(Pictures paired with source code)
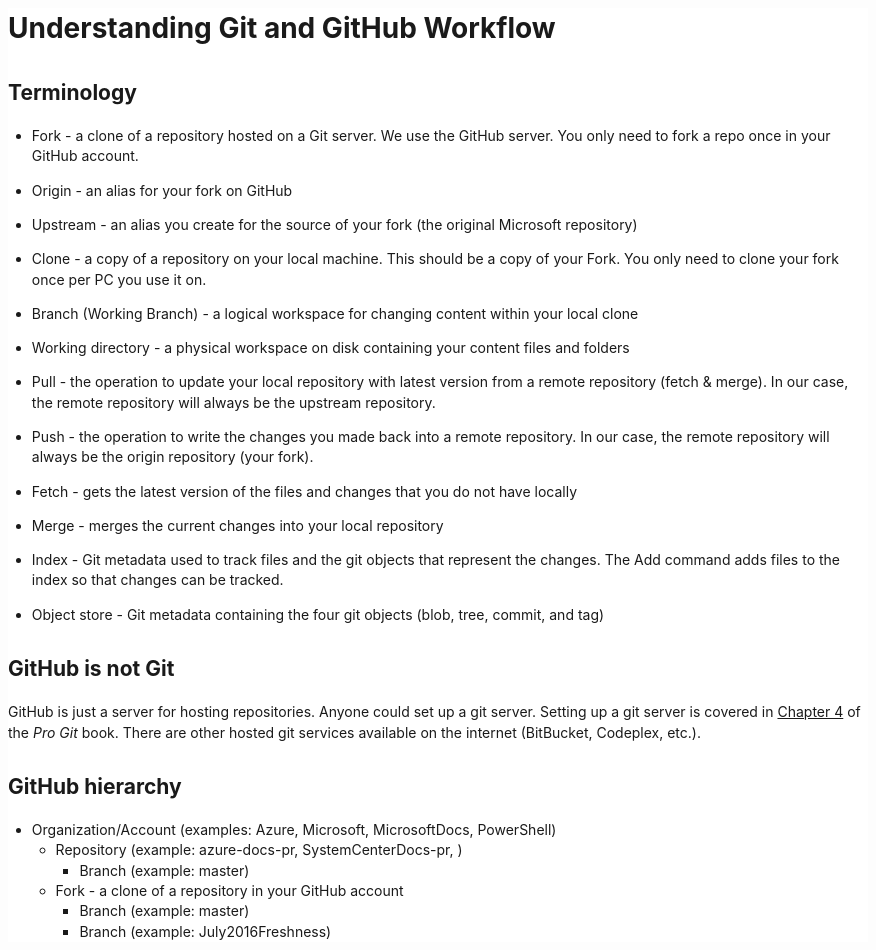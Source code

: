 # Understanding Git and GitHub Workflow

## Terminology

- Fork - a clone of a repository hosted on a Git server. We use the
    GitHub server. You only need to fork a repo once in your
    GitHub account.

- Origin - an alias for your fork on GitHub

- Upstream - an alias you create for the source of your fork (the original Microsoft repository)

- Clone - a copy of a repository on your local machine. This should be a copy of your Fork. You
  only need to clone your fork once per PC you use it on.

- Branch (Working Branch) - a logical workspace for changing content within your local clone

- Working directory - a physical workspace on disk containing your content files and folders

- Pull - the operation to update your local repository with latest version from a remote repository
  (fetch & merge). In our case, the remote repository will always be the upstream repository.

- Push - the operation to write the changes you made back into a remote repository. In our case,
  the remote repository will always be the origin repository (your fork).

- Fetch - gets the latest version of the files and changes that you do not have locally

- Merge - merges the current changes into your local repository

- Index - Git metadata used to track files and the git objects that represent the changes. The Add
  command adds files to the index so that changes can be tracked.

- Object store - Git metadata containing the four git objects (blob, tree, commit, and tag)

## GitHub is not Git

GitHub is just a server for hosting repositories. Anyone could set up a git server. Setting up a
git server is covered in [Chapter 4](https://git-scm.com/book/en/v2/Git-on-the-Server-The-Protocols)
of the *Pro Git* book. There are other hosted git services available on the internet (BitBucket,
Codeplex, etc.).

## GitHub hierarchy

- Organization/Account (examples: Azure, Microsoft, MicrosoftDocs, PowerShell)
  - Repository (example: azure-docs-pr, SystemCenterDocs-pr, )
    - Branch (example: master)
  - Fork - a clone of a repository in your GitHub account
    - Branch (example: master)
    - Branch (example: July2016Freshness)
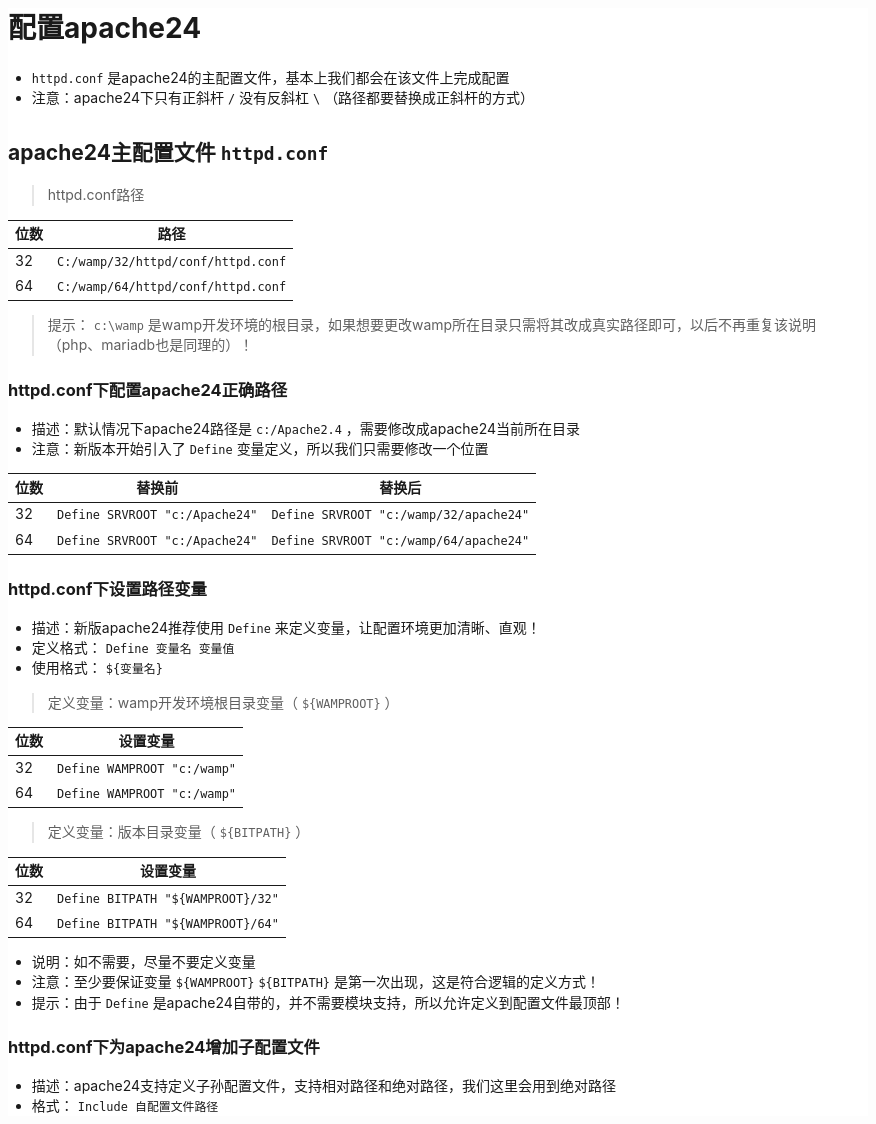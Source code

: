 # 配置apache24

- `httpd.conf` 是apache24的主配置文件，基本上我们都会在该文件上完成配置
- 注意：apache24下只有正斜杆 `/` 没有反斜杠 `\` （路径都要替换成正斜杆的方式）

## apache24主配置文件 `httpd.conf`

> httpd.conf路径

位数 | 路径
-- | ----------------------------------
32 | `C:/wamp/32/httpd/conf/httpd.conf`
64 | `C:/wamp/64/httpd/conf/httpd.conf`

> 提示： `c:\wamp` 是wamp开发环境的根目录，如果想要更改wamp所在目录只需将其改成真实路径即可，以后不再重复该说明（php、mariadb也是同理的）！

### httpd.conf下配置apache24正确路径

- 描述：默认情况下apache24路径是 `c:/Apache2.4` ，需要修改成apache24当前所在目录
- 注意：新版本开始引入了 `Define` 变量定义，所以我们只需要修改一个位置

位数 | 替换前                            | 替换后
-- | ------------------------------ | --------------------------------------
32 | `Define SRVROOT "c:/Apache24"` | `Define SRVROOT "c:/wamp/32/apache24"`
64 | `Define SRVROOT "c:/Apache24"` | `Define SRVROOT "c:/wamp/64/apache24"`

### httpd.conf下设置路径变量

- 描述：新版apache24推荐使用 `Define` 来定义变量，让配置环境更加清晰、直观！
- 定义格式： `Define 变量名 变量值`
- 使用格式： `${变量名}`

> 定义变量：wamp开发环境根目录变量（ `${WAMPROOT}` ）

位数 | 设置变量
-- | ---------------------------
32 | `Define WAMPROOT "c:/wamp"`
64 | `Define WAMPROOT "c:/wamp"`

> 定义变量：版本目录变量（ `${BITPATH}` ）

位数 | 设置变量
-- | ---------------------------------
32 | `Define BITPATH "${WAMPROOT}/32"`
64 | `Define BITPATH "${WAMPROOT}/64"`

- 说明：如不需要，尽量不要定义变量
- 注意：至少要保证变量 `${WAMPROOT}` `${BITPATH}` 是第一次出现，这是符合逻辑的定义方式！
- 提示：由于 `Define` 是apache24自带的，并不需要模块支持，所以允许定义到配置文件最顶部！

### httpd.conf下为apache24增加子配置文件

- 描述：apache24支持定义子孙配置文件，支持相对路径和绝对路径，我们这里会用到绝对路径
- 格式： `Include 自配置文件路径`
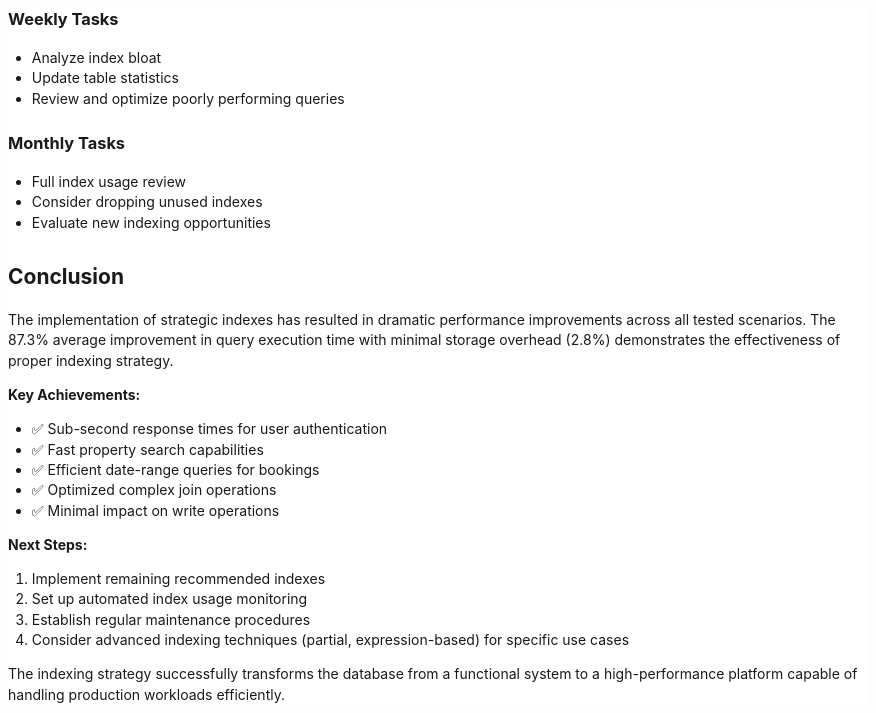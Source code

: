 ### Weekly Tasks
- Analyze index bloat
- Update table statistics
- Review and optimize poorly performing queries

### Monthly Tasks
- Full index usage review
- Consider dropping unused indexes
- Evaluate new indexing opportunities

## Conclusion

The implementation of strategic indexes has resulted in dramatic performance improvements across all tested scenarios. The 87.3% average improvement in query execution time with minimal storage overhead (2.8%) demonstrates the effectiveness of proper indexing strategy.

**Key Achievements:**
- ✅ Sub-second response times for user authentication
- ✅ Fast property search capabilities
- ✅ Efficient date-range queries for bookings
- ✅ Optimized complex join operations
- ✅ Minimal impact on write operations

**Next Steps:**
1. Implement remaining recommended indexes
2. Set up automated index usage monitoring
3. Establish regular maintenance procedures
4. Consider advanced indexing techniques (partial, expression-based) for specific use cases

The indexing strategy successfully transforms the database from a functional system to a high-performance platform capable of handling production workloads efficiently.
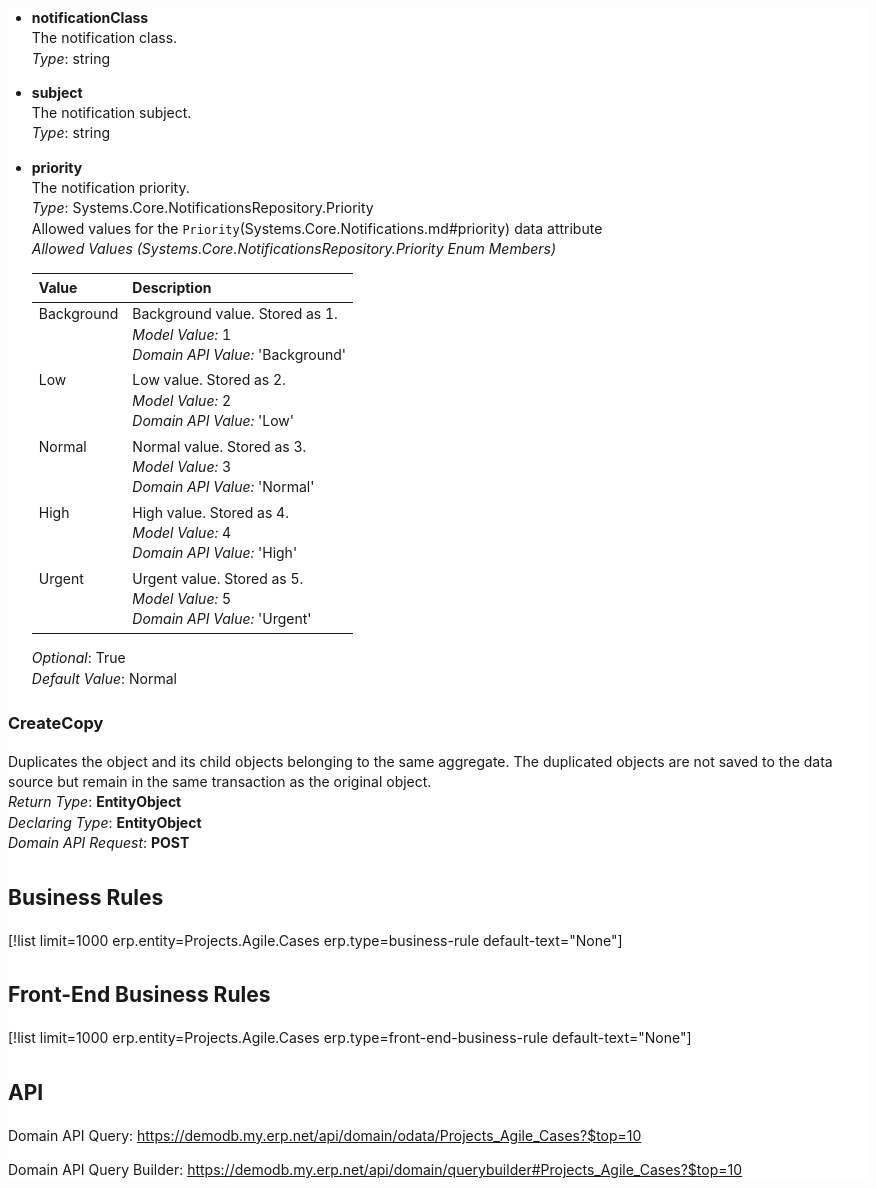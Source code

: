  * **notificationClass**  
    The notification class.  
    _Type_: string  

  * **subject**  
    The notification subject.  
    _Type_: string  

  * **priority**  
    The notification priority.  
    _Type_: Systems.Core.NotificationsRepository.Priority  
    Allowed values for the `Priority`(Systems.Core.Notifications.md#priority) data attribute  
    _Allowed Values (Systems.Core.NotificationsRepository.Priority Enum Members)_  

    | Value | Description |
    | ---- | --- |
    | Background | Background value. Stored as 1. <br /> _Model Value:_ 1 <br /> _Domain API Value:_ 'Background' |
    | Low | Low value. Stored as 2. <br /> _Model Value:_ 2 <br /> _Domain API Value:_ 'Low' |
    | Normal | Normal value. Stored as 3. <br /> _Model Value:_ 3 <br /> _Domain API Value:_ 'Normal' |
    | High | High value. Stored as 4. <br /> _Model Value:_ 4 <br /> _Domain API Value:_ 'High' |
    | Urgent | Urgent value. Stored as 5. <br /> _Model Value:_ 5 <br /> _Domain API Value:_ 'Urgent' |

     _Optional_: True  
    _Default Value_: Normal  


### CreateCopy

Duplicates the object and its child objects belonging to the same aggregate.              The duplicated objects are not saved to the data source but remain in the same transaction as the original object.  
_Return Type_: **EntityObject**  
_Declaring Type_: **EntityObject**  
_Domain API Request_: **POST**  


## Business Rules

[!list limit=1000 erp.entity=Projects.Agile.Cases erp.type=business-rule default-text="None"]

## Front-End Business Rules

[!list limit=1000 erp.entity=Projects.Agile.Cases erp.type=front-end-business-rule default-text="None"]

## API

Domain API Query:
<https://demodb.my.erp.net/api/domain/odata/Projects_Agile_Cases?$top=10>

Domain API Query Builder:
<https://demodb.my.erp.net/api/domain/querybuilder#Projects_Agile_Cases?$top=10>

> **Work required**
Each line holding the word "Microsoft" must be copied from the data.

> **Exercise answer**
- Upstream - an alias you create for the source of your fork (the original Microsoft repository)
- Organization/Account (examples: Azure, Microsoft, MicrosoftDocs, PowerShell)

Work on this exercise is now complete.